[THE INPUT Boundary: Start]

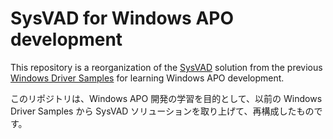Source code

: 
# SysVAD for Windows APO development 

This repository is a reorganization of the [SysVAD](https://learn.microsoft.com/ja-jp/samples/microsoft/windows-driver-samples/sysvad-virtual-audio-device-driver-sample/) solution from the previous [Windows Driver Samples](https://github.com/microsoft/Windows-driver-samples) for learning Windows APO development.

このリポジトリは、Windows APO 開発の学習を目的として、以前の Windows Driver Samples から SysVAD ソリューションを取り上げて、再構成したものです。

[THE INPUT Boundary: End]

• WHAT THE TASK REQUIRES: The answer must be an exact copy of the records, with no images in it.

• RESULT:
Source code

: 
# SysVAD for Windows APO development 

This repository is a reorganization of the [SysVAD](https://learn.microsoft.com/ja-jp/samples/microsoft/windows-driver-samples/sysvad-virtual-audio-device-driver-sample/) solution from the previous [Windows Driver Samples](https://github.com/microsoft/Windows-driver-samples) for learning Windows APO development.

このリポジトリは、Windows APO 開発の学習を目的として、以前の Windows Driver Samples から SysVAD ソリューションを取り上げて、再構成したものです。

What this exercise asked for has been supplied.